As with traditional word-of-mouth, you can’t control what customers say to each other about your business. Nor should you try. But unlike traditional word-of-mouth, there are some very direct ways you can get more customers to share their opinions, monitor what they’re saying, and involve yourself in that conversation to maximize its value to your business.
If customer reviews matter to your business, or if you think they will in the future, below are 3 things you must start doing today.
1. Make It Easy For Customers To Review You
Want to know the top 3 reasons happy customers don’t write reviews? They don’t think of it, they forget, or they lose steam. You can address these obstacles directly by asking, reminding and helping your happy customers to review you.
To do so, you’ll want to setup some kind of “review funnel,” a system to guide your customers from their experience of your business, product or service through completing a review on a review site that’s important to you.

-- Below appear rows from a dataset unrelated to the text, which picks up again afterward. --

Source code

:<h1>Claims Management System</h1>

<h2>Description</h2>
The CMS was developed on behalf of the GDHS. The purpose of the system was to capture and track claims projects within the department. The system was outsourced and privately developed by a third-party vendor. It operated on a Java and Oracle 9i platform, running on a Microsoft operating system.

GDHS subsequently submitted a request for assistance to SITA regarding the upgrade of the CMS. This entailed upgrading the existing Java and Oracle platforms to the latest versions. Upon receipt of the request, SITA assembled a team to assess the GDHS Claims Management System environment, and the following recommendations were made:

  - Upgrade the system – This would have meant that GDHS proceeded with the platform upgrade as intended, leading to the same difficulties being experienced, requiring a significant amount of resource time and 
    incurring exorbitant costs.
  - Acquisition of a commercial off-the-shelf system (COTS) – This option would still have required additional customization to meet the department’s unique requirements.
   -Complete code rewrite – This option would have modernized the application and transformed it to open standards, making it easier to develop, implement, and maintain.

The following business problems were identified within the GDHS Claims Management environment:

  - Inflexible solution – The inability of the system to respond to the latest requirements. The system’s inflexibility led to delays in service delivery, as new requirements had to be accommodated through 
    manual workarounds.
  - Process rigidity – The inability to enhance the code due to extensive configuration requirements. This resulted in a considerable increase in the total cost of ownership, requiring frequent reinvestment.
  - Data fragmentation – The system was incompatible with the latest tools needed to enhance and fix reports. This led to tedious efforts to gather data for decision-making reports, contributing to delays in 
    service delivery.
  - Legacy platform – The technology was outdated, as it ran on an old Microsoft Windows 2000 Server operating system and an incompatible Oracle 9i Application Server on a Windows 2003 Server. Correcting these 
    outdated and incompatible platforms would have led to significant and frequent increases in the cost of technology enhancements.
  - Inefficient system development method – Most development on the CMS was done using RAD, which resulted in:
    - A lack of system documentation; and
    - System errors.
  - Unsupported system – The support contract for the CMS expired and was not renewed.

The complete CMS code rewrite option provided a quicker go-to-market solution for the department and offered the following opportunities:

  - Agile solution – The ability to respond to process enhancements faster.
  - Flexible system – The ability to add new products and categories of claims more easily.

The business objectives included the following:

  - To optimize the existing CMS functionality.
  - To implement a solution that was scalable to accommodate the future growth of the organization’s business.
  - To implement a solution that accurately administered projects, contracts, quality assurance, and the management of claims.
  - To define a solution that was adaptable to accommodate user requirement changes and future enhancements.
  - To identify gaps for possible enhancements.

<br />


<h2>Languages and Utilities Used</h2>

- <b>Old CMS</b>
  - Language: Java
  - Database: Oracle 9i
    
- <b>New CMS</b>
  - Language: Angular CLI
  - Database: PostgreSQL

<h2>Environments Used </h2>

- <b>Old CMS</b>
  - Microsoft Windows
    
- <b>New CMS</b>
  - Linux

The elements of a successful review funnel might be: a printed review “invite” to use as an easy way to ask for a review and tangible reminder for the customer to do it; a short URL and QR code to drive customers to a reviews landing page even from their mobile device; choices and guidance to make the task easier by, for example, showing customers exactly how to leave a review on a given site or where they can login with Facebook and leave a review without creating an account.
2. Monitor and Respond to Reviews
One of the great boons for business owners in the digital age is that you more or less know what your customers are saying about your company, and you can participate in the conversation.
I know some long-time business owners who bemoan the rise of a seemingly all-powerful “voice of the customer” in the digital age, where companies can feel powerless and victimized, their reputations at the mercy of disgruntled customers bad-mouthing them in public forums with words that will remain visible for years.
But for customer-centric businesses–and really that category should include *every* business–this new reality offers insight and marketing opportunities you couldn’t pay for in the past. Whether you manually scour your company’s listings for new reviews or use a service like ours to monitor them for you, monitoring reviews provides more than just business intelligence about your reputation or what’s working what what isn’t.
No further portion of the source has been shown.